--- DIRECTIONS FOR THIS TASK ---
With both ends included, repeat exactly the lines of the entries below from the one containing "InvalidClassException。**不要更改" down to the one containing "总而言之，如果你已经决定一个", and no others.

- - - - -

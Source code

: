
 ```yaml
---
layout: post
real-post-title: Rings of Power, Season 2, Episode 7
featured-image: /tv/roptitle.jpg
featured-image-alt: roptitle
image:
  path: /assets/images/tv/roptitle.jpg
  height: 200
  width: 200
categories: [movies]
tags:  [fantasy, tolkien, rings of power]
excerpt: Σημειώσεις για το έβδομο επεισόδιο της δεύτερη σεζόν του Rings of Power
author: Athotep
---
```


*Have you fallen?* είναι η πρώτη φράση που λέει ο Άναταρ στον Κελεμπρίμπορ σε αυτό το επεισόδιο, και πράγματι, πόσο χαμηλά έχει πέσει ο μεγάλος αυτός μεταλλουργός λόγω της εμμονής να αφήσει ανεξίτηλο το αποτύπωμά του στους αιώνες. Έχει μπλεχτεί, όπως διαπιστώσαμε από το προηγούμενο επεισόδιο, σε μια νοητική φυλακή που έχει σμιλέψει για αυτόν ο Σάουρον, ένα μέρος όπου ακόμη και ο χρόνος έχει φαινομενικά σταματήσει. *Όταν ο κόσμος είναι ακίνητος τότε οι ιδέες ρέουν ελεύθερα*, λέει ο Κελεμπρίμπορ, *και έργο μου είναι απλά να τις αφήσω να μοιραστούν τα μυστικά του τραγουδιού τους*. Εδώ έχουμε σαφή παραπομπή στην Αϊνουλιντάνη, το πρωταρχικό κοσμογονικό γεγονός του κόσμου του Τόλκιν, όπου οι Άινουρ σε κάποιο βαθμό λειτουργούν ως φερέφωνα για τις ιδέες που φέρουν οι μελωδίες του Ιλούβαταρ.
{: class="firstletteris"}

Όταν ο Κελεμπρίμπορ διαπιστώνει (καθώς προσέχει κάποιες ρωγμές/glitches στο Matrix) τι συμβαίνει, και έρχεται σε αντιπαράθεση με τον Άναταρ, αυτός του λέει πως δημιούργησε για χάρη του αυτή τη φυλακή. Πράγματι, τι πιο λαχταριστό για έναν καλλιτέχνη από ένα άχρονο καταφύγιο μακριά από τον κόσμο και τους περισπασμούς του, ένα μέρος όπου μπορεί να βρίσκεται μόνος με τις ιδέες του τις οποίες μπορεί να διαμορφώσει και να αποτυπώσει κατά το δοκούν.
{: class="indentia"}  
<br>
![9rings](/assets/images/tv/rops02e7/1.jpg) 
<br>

- - - - -

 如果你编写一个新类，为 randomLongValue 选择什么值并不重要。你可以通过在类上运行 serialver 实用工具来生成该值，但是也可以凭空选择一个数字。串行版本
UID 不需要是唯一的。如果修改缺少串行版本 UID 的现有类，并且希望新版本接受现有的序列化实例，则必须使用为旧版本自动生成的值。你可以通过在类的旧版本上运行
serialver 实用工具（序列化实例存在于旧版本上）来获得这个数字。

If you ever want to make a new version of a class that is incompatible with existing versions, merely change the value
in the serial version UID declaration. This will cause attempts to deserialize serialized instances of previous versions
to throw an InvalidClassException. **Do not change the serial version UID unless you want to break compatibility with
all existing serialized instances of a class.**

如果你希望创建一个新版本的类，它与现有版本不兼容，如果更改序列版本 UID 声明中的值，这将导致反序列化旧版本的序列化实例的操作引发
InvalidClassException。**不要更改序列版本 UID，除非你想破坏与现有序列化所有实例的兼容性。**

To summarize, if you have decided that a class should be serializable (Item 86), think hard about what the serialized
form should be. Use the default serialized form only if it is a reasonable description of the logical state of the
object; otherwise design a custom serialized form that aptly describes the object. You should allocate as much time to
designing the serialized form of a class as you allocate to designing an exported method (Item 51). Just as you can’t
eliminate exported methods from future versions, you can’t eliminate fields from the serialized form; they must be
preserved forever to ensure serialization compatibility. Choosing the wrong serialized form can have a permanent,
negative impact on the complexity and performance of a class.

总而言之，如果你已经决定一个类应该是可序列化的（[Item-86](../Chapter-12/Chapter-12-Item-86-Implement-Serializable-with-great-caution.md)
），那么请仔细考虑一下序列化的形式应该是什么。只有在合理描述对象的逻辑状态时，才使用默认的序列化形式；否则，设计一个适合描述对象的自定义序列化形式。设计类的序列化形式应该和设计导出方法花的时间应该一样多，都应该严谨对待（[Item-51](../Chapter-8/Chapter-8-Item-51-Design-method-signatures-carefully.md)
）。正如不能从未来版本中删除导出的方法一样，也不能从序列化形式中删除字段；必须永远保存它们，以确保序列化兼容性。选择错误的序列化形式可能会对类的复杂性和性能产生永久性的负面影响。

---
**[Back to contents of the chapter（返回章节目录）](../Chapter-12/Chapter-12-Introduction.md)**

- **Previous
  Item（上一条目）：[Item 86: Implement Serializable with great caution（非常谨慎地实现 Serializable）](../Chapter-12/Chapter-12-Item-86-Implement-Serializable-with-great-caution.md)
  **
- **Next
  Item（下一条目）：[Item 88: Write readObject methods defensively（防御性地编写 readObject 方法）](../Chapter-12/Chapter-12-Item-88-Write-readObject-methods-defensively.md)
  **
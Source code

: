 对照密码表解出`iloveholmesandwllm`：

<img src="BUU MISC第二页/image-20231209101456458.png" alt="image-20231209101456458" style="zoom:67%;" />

- - - - -

--- THE ANSWER ---
InvalidClassException。**不要更改序列版本 UID，除非你想破坏与现有序列化所有实例的兼容性。**

To summarize, if you have decided that a class should be serializable (Item 86), think hard about what the serialized
form should be. Use the default serialized form only if it is a reasonable description of the logical state of the
object; otherwise design a custom serialized form that aptly describes the object. You should allocate as much time to
designing the serialized form of a class as you allocate to designing an exported method (Item 51). Just as you can’t
eliminate exported methods from future versions, you can’t eliminate fields from the serialized form; they must be
preserved forever to ensure serialization compatibility. Choosing the wrong serialized form can have a permanent,
negative impact on the complexity and performance of a class.

总而言之，如果你已经决定一个类应该是可序列化的（[Item-86](../Chapter-12/Chapter-12-Item-86-Implement-Serializable-with-great-caution.md)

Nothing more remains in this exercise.